START Working data
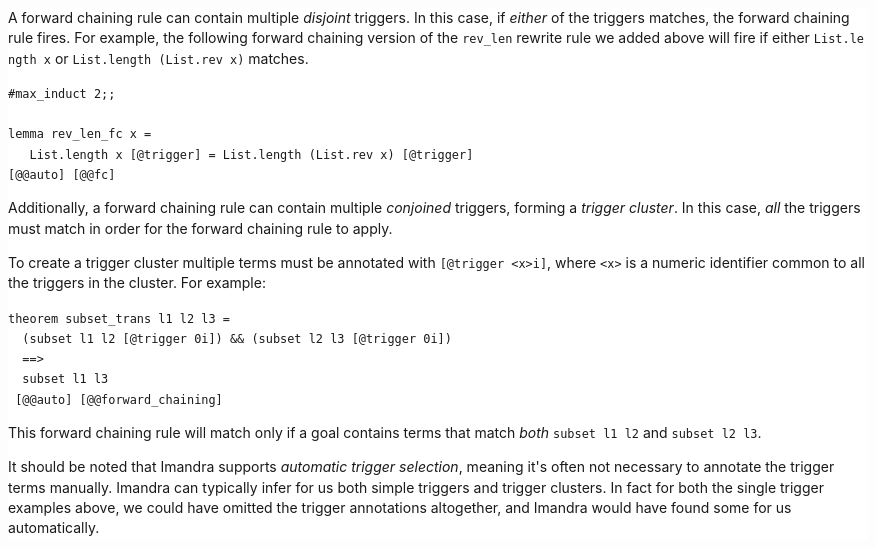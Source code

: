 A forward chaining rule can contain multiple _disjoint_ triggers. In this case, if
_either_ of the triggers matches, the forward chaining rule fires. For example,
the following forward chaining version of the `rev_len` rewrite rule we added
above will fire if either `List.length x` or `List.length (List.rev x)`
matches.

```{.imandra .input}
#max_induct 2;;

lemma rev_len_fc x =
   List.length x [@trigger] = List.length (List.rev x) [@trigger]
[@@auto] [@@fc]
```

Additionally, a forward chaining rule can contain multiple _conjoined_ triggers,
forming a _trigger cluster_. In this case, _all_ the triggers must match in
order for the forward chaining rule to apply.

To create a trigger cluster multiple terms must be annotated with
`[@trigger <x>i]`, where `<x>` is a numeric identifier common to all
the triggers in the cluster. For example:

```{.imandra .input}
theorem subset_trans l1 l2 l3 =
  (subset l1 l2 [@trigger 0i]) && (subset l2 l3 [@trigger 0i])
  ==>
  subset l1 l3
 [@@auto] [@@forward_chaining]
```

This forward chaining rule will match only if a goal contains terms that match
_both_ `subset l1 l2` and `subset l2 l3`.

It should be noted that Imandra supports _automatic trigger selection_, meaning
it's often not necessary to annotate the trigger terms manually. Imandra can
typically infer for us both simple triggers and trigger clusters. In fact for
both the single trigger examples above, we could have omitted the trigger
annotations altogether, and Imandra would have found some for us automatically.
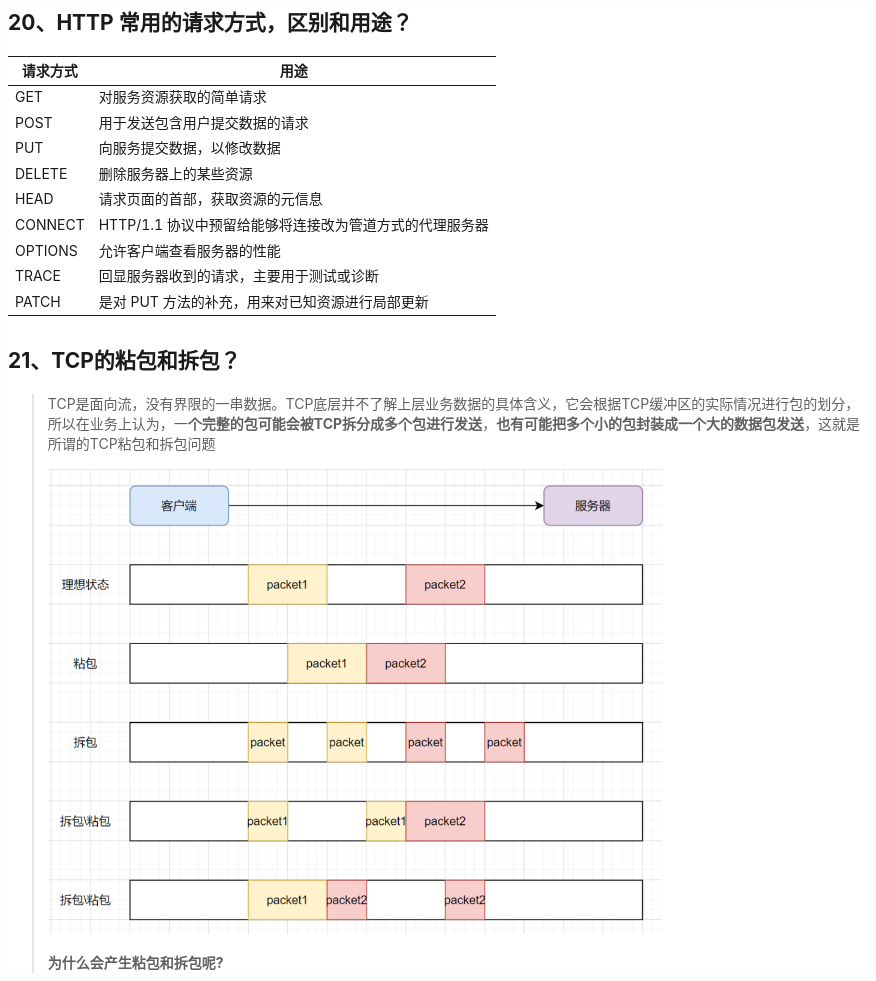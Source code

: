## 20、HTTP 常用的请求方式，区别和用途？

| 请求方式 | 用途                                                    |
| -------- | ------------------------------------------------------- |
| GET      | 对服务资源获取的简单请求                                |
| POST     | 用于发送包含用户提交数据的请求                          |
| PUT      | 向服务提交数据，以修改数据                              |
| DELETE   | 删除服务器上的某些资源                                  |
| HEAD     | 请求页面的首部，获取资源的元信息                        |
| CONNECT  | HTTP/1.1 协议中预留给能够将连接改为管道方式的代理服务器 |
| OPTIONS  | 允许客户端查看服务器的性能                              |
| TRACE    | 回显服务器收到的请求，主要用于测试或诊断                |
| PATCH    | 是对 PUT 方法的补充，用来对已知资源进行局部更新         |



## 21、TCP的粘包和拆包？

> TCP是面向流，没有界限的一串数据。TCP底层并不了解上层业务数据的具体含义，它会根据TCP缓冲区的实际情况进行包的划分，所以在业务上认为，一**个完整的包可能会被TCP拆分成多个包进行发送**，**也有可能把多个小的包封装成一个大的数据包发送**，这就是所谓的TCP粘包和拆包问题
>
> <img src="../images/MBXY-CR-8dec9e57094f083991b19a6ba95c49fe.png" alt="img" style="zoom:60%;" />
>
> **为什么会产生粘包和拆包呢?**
END Working data
START Working data
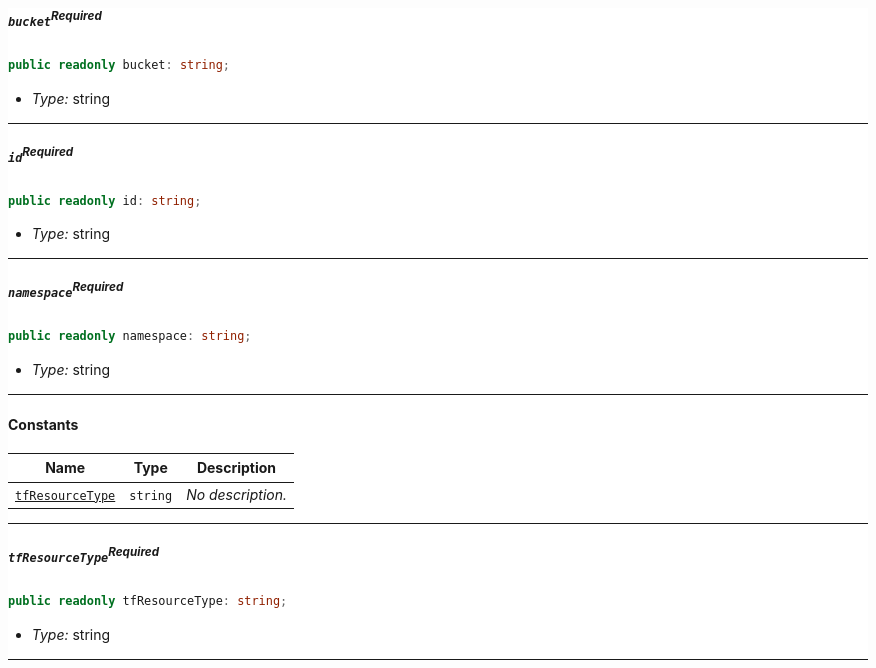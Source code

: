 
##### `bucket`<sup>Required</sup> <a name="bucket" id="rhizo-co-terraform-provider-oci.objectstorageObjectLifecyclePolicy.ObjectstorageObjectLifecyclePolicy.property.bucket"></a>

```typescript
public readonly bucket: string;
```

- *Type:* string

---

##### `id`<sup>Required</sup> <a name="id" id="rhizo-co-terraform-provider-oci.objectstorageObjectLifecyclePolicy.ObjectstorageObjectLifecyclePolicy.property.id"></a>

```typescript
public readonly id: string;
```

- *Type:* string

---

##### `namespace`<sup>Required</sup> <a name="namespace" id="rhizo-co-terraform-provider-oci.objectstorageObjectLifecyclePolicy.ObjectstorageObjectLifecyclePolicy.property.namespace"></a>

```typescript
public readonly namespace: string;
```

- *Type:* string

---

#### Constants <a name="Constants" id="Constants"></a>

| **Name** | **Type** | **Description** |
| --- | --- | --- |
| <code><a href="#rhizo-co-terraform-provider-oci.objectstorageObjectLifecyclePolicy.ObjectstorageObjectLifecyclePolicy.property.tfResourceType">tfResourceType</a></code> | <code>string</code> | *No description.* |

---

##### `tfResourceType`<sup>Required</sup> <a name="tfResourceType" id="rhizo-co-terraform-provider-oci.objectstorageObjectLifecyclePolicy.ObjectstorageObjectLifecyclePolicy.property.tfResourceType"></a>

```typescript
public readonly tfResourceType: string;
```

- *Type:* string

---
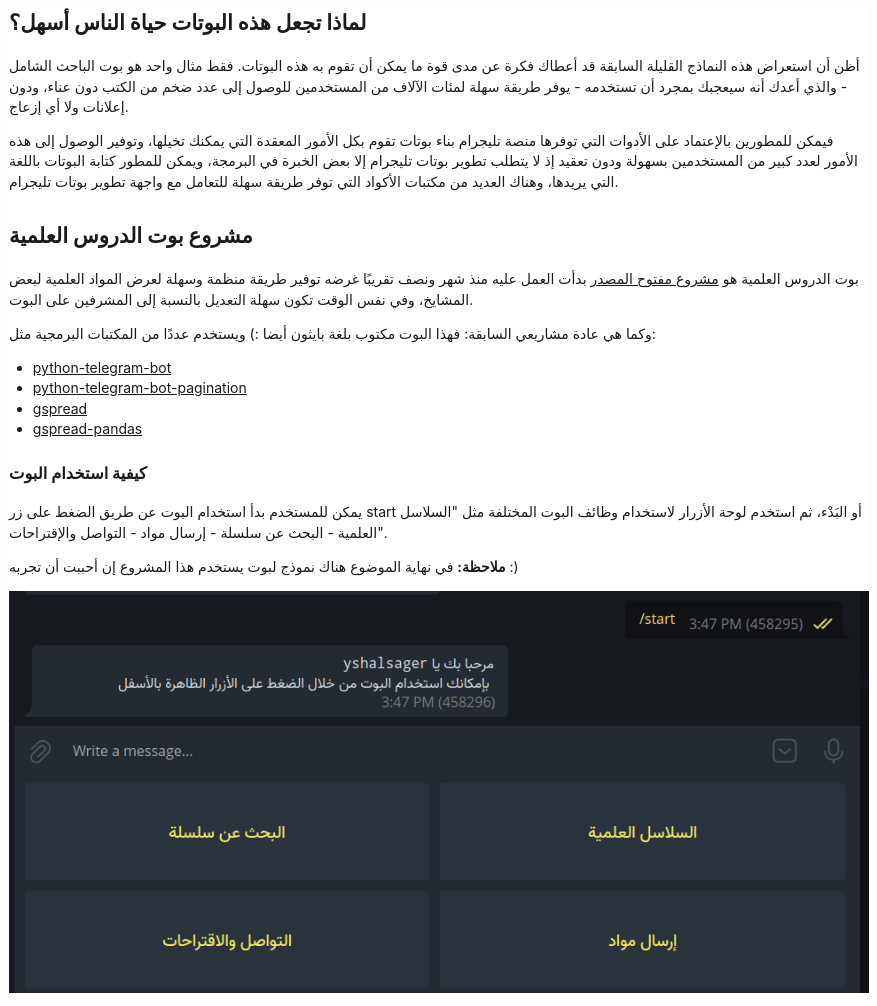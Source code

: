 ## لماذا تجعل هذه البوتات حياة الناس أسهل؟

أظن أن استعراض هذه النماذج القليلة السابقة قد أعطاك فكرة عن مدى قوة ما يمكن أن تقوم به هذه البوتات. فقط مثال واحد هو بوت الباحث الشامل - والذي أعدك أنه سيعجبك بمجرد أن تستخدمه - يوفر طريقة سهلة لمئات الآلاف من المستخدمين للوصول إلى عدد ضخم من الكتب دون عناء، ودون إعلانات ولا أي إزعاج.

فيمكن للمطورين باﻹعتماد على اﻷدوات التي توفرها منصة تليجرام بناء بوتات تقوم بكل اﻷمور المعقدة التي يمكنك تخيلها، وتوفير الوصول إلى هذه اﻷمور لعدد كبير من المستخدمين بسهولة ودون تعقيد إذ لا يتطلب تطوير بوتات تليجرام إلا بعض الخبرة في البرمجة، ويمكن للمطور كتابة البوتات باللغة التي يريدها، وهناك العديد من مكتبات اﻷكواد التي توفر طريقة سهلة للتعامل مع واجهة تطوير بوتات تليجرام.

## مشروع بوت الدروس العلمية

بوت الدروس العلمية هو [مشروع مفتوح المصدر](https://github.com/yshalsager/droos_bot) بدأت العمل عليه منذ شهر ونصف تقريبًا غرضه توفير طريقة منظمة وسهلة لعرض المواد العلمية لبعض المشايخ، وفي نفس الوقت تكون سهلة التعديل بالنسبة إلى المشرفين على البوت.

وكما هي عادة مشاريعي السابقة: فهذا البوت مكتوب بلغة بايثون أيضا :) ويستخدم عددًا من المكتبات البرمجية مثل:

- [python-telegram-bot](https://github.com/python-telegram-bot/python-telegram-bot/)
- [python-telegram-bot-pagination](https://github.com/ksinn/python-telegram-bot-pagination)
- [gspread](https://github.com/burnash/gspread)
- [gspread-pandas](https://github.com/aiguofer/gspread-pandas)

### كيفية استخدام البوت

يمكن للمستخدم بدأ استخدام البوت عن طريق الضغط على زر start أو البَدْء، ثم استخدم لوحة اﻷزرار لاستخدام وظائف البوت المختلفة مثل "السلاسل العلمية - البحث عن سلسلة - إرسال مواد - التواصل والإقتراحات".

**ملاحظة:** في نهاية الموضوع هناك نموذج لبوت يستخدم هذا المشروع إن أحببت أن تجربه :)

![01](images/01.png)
END Working data
| Activity |
Would you filter the records and copy out each line containing "matches"?

| Result |
_either_ of the triggers matches, the forward chaining rule fires. For example,
matches.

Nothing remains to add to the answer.